From Shifa to Al Ahli to Indonesian to Al Quds Hospitals, the occupation army has stomped roughshod over what has been enshrined in these charters, an entitlement they have been granted through the arms and funding pipeline flowing from the United States.  

The law goes on to state that “under the Statute of the International Criminal Court, intentionally directing attacks against hospitals and places where the sick and the wounded are collected… in conformity with international law constitutes a war crime.”

An investigation into violations of these laws of armed conflict by Israeli occupation forces in Gaza was birthed amid the aftermath of ‘Operation Protective Edge’ during which countless instances of proportionality and discernment violations were committed.  Israeli authorities refused participation and forbade an official Gazan body to take part, blunting the teeth of the query.  

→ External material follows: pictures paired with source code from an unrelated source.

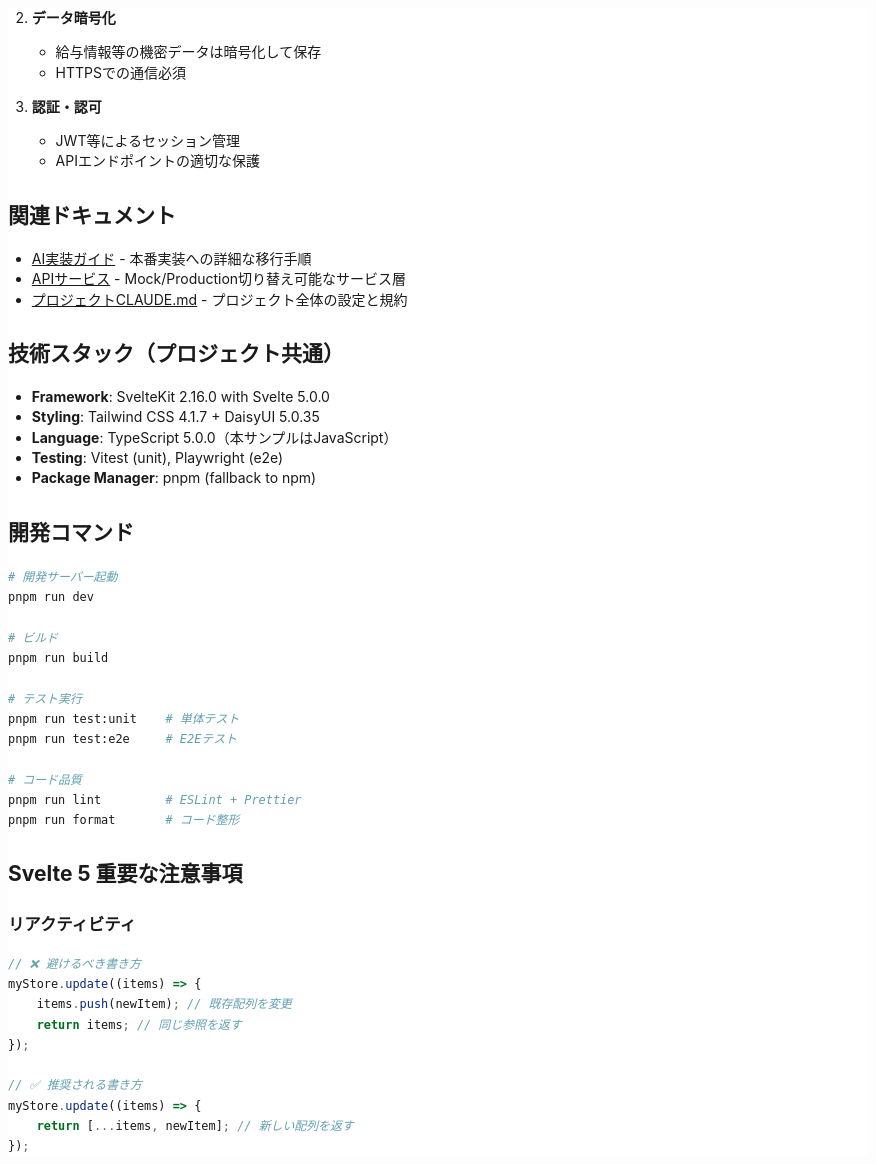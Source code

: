 2. **データ暗号化**

   - 給与情報等の機密データは暗号化して保存
   - HTTPSでの通信必須

3. **認証・認可**
   - JWT等によるセッション管理
   - APIエンドポイントの適切な保護

## 関連ドキュメント

- [AI実装ガイド](./AI-IMPLEMENTATION-GUIDE.md) - 本番実装への詳細な移行手順
- [APIサービス](./hr-service.js) - Mock/Production切り替え可能なサービス層
- [プロジェクトCLAUDE.md](/CLAUDE.md) - プロジェクト全体の設定と規約

## 技術スタック（プロジェクト共通）

- **Framework**: SvelteKit 2.16.0 with Svelte 5.0.0
- **Styling**: Tailwind CSS 4.1.7 + DaisyUI 5.0.35
- **Language**: TypeScript 5.0.0（本サンプルはJavaScript）
- **Testing**: Vitest (unit), Playwright (e2e)
- **Package Manager**: pnpm (fallback to npm)

## 開発コマンド

```bash
# 開発サーバー起動
pnpm run dev

# ビルド
pnpm run build

# テスト実行
pnpm run test:unit    # 単体テスト
pnpm run test:e2e     # E2Eテスト

# コード品質
pnpm run lint         # ESLint + Prettier
pnpm run format       # コード整形
```

## Svelte 5 重要な注意事項

### リアクティビティ

```javascript
// ❌ 避けるべき書き方
myStore.update((items) => {
	items.push(newItem); // 既存配列を変更
	return items; // 同じ参照を返す
});

// ✅ 推奨される書き方
myStore.update((items) => {
	return [...items, newItem]; // 新しい配列を返す
});
```

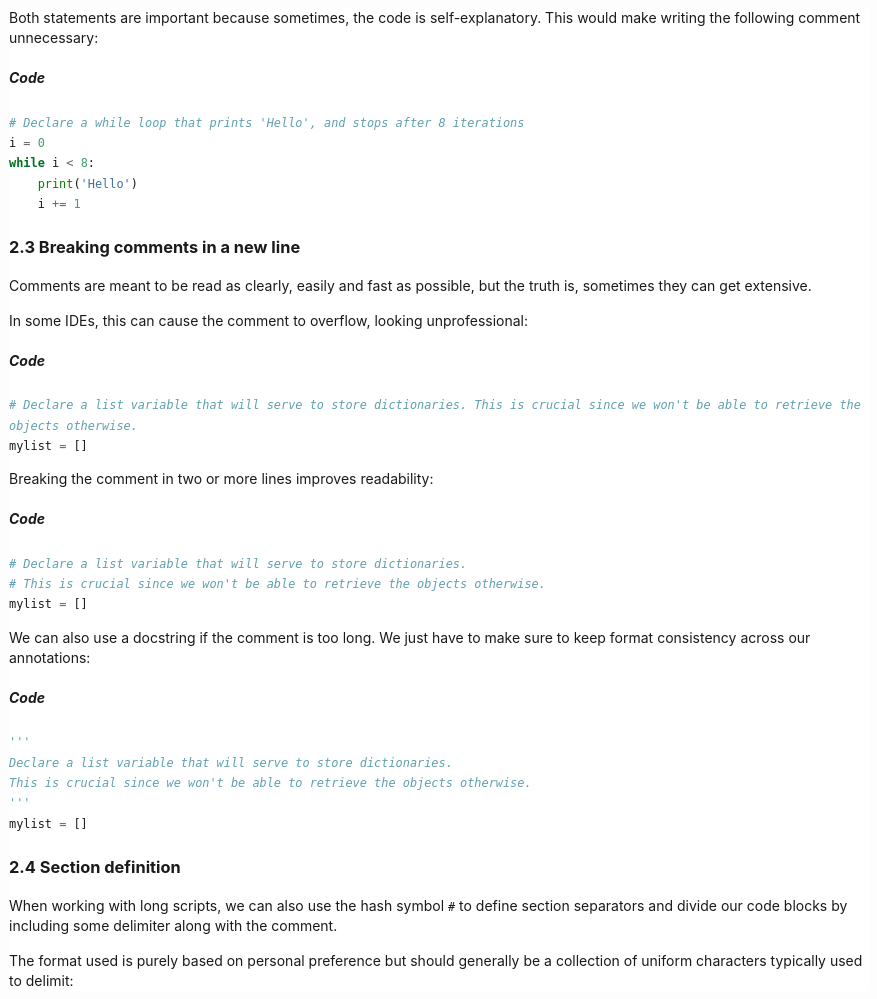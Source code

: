 Both statements are important because sometimes, the code is self-explanatory. This would make writing the following comment unnecessary:

##### **Code**

```Python
# Declare a while loop that prints 'Hello', and stops after 8 iterations
i = 0
while i < 8:
    print('Hello')
    i += 1
```

### 2.3 Breaking comments in a new line

Comments are meant to be read as clearly, easily and fast as possible, but the truth is, sometimes they can get extensive.

In some IDEs, this can cause the comment to overflow, looking unprofessional:

##### **Code**

```Python
# Declare a list variable that will serve to store dictionaries. This is crucial since we won't be able to retrieve the objects otherwise.
mylist = []
```

Breaking the comment in two or more lines improves readability:

##### **Code**

```Python
# Declare a list variable that will serve to store dictionaries.
# This is crucial since we won't be able to retrieve the objects otherwise.
mylist = []
```

We can also use a docstring if the comment is too long. We just have to make sure to keep format consistency across our annotations:

##### **Code**

```Python
'''
Declare a list variable that will serve to store dictionaries.
This is crucial since we won't be able to retrieve the objects otherwise.
'''
mylist = []
```

### 2.4 Section definition

When working with long scripts, we can also use the hash symbol `#` to define section separators and divide our code blocks by including some delimiter along with the comment.

The format used is purely based on personal preference but should generally be a collection of uniform characters typically used to delimit:
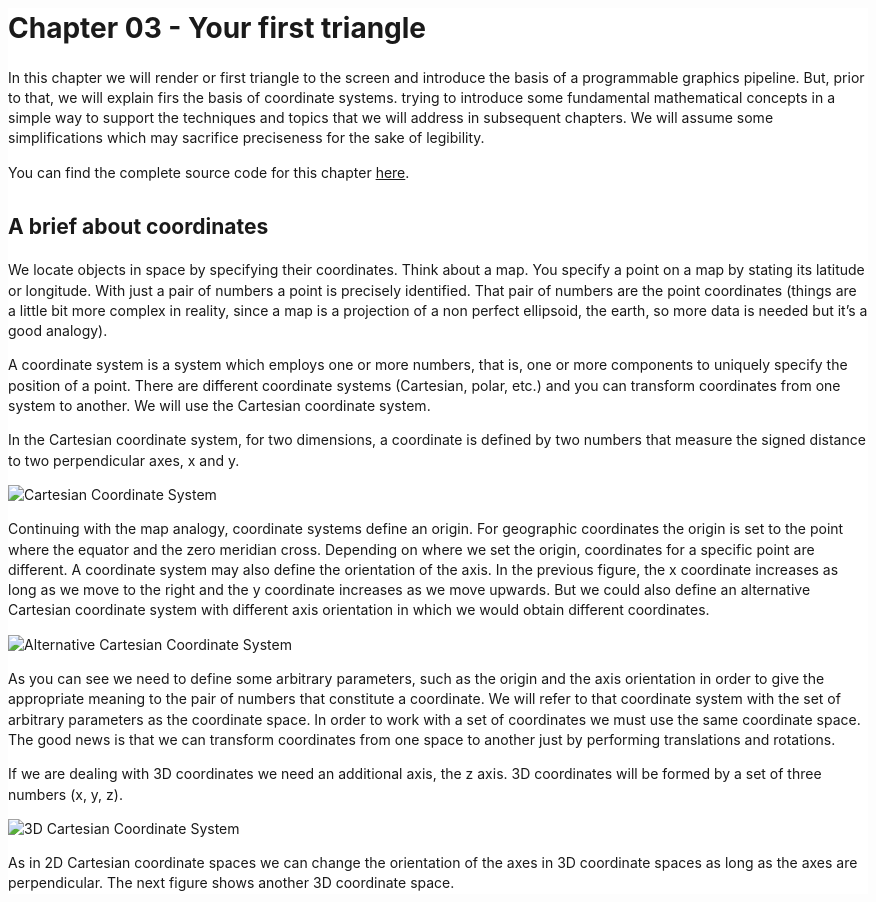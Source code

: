 # Chapter 03 - Your first triangle

In this chapter we will render or first triangle to the screen and introduce the basis of a programmable graphics pipeline. But, prior to that, we will explain firs the basis of coordinate systems. trying to introduce some fundamental mathematical concepts in a simple way to support the techniques and topics that we will address in subsequent chapters. We will assume some simplifications which may sacrifice preciseness for the sake of legibility.

You can find the complete source code for this chapter [here](https://github.com/lwjglgamedev/lwjglbook/tree/main/chapter-03).

## A brief about coordinates

We locate objects in space by specifying their coordinates. Think about a map. You specify a point on a map by stating its latitude or longitude. With just a pair of numbers a point is precisely identified. That pair of numbers are the point coordinates (things are a little bit more complex in reality, since a map is a projection of a non perfect ellipsoid, the earth, so more data is needed but it’s a good analogy).

A coordinate system is a system which employs one or more numbers, that is, one or more components to uniquely specify the position of a point. There are different coordinate systems (Cartesian, polar, etc.) and you can transform coordinates from one system to another. We will use the Cartesian coordinate system.

In the Cartesian coordinate system, for two dimensions, a coordinate is defined by two numbers that measure the signed distance to two perpendicular axes, x and y.

![Cartesian Coordinate System](cartesian_coordinate_system.png) 

Continuing with the map analogy, coordinate systems define an origin. For geographic coordinates the origin is set to the point where the equator and the zero meridian cross. Depending on where we set the origin, coordinates for a specific point are different. A coordinate system may also define the orientation of the axis. In the previous figure, the x coordinate increases as long as we move to the right and the y coordinate increases as we move upwards. But we could also define an alternative Cartesian coordinate system with different axis orientation in which we would obtain different coordinates.
 
![Alternative Cartesian Coordinate System](alt_cartesian_coordinate_system.png)

As you can see we need to define some arbitrary parameters, such as the origin and the axis orientation in order to give the appropriate meaning to the pair of numbers that constitute a coordinate. We will refer to that coordinate system with the set of arbitrary parameters as the coordinate space. In order to work with a set of coordinates we must use the same coordinate space. The good news is that we can transform coordinates from one space to another just by performing translations and rotations.

If we are dealing with 3D coordinates we need an additional axis, the z axis. 3D coordinates will be formed by a set of three numbers (x, y, z). 
 
![3D Cartesian Coordinate System](3d_cartesian_coordinate_system.png)

As in 2D Cartesian coordinate spaces we can change the orientation of the axes in 3D coordinate spaces as long as the axes are perpendicular. The next figure shows another 3D coordinate space.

But to date through the courageous reporting of Palestinians on the ground, the grinding documentation of daily atrocities must continue to be spotlit in both humanitarian and legal contexts and given the breath that millions worldwide have thus far provided through ceaseless acts of resistance and blockade actions.  

An outcry to adopt universal jurisdiction through domestic courts may be another avenue to introduce justice into an area justice-deprived.  

According to the International Rescue Committee, “Prosecutions can also take place in some domestic courts that have adopted “universal jurisdiction.” That refers to courts deciding to prosecute a crime committed outside its country by people who are not its nationals–but where the crime is serious enough to warrant prosecution anywhere.”

If we are committed to action, not only to halt the atrocities animated for the world through a stop-motion flood of images, videos and audio from on the ground in Gaza City to Jenin and Masafer Yatta to Khan Younis, let us also relentlessly pursue the avenues where barriers can be torn down to allow the long delayed, long deprived justice that Palestinians running from occupation bombs and bullets at this moment deserve.  

The U.S. is a refuser of International Criminal Court participation but many other nations are members who can seek legal action against those recorded committing atrocities against the bodies of murdered Palestinians, likewise those seen marching medical workers at gunpoint out of Jenin Hospital last night. Those air striking hospitals. Those bombing schools and refugee camps.  

The Hague awaits the ‘moral army’ flying flags over Shifa Hospital in their brave defeat of an illegally targeted medical facility where injured children and civilians were robbed of the last bastion of security in the warzone that has been made of their home.